▶ Work order: The required output is the line containing "Il sistema di" followed by every later line through the end of the data, all reproduced exactly.

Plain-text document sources
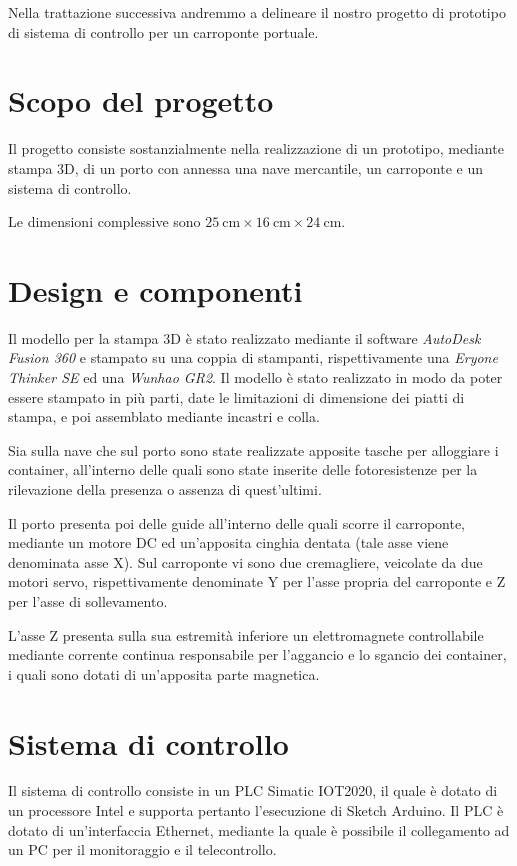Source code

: Nella trattazione successiva andremmo a delineare il nostro progetto di prototipo di sistema di
controllo per un carroponte portuale.

\section{Scopo del progetto}

Il progetto consiste sostanzialmente nella realizzazione di un prototipo, mediante stampa 3D, di un
porto con annessa una nave mercantile, un carroponte e un sistema di controllo.

Le dimensioni complessive sono $\qty{25}{\cm} \times \qty{16}{\cm} \times \qty{24}{\cm}$.

\section{Design e componenti}

Il modello per la stampa 3D è stato realizzato mediante il software \emph{AutoDesk Fusion 360} e
stampato su una coppia di stampanti, rispettivamente una \emph{Eryone Thinker SE} ed una
\emph{Wunhao GR2}. Il modello è stato realizzato in modo da poter essere stampato in più parti, date
le limitazioni di dimensione dei piatti di stampa, e poi assemblato mediante incastri e colla.

Sia sulla nave che sul porto sono state realizzate apposite tasche per alloggiare i container,
all'interno delle quali sono state inserite delle fotoresistenze per la rilevazione della presenza o
assenza di quest'ultimi.

Il porto presenta poi delle guide all'interno delle quali scorre il carroponte, mediante un motore
DC ed un'apposita cinghia dentata (tale asse viene denominata asse X). Sul carroponte vi sono due
cremagliere, veicolate da due motori servo, rispettivamente denominate Y per l'asse propria del
carroponte e Z per l'asse di sollevamento.

L'asse Z presenta sulla sua estremità inferiore un elettromagnete controllabile mediante corrente
continua responsabile per l'aggancio e lo sgancio dei container, i quali sono dotati di un'apposita
parte magnetica.

\section{Sistema di controllo}

Il sistema di controllo consiste in un PLC Simatic IOT2020, il quale è dotato di un processore Intel
e supporta pertanto l'esecuzione di Sketch Arduino. Il PLC è dotato di un'interfaccia Ethernet,
mediante la quale è possibile il collegamento ad un PC per il monitoraggio e il telecontrollo.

▶ Solution to the problem:
Il sistema di controllo consiste in un PLC Simatic IOT2020, il quale è dotato di un processore Intel
e supporta pertanto l'esecuzione di Sketch Arduino. Il PLC è dotato di un'interfaccia Ethernet,
mediante la quale è possibile il collegamento ad un PC per il monitoraggio e il telecontrollo.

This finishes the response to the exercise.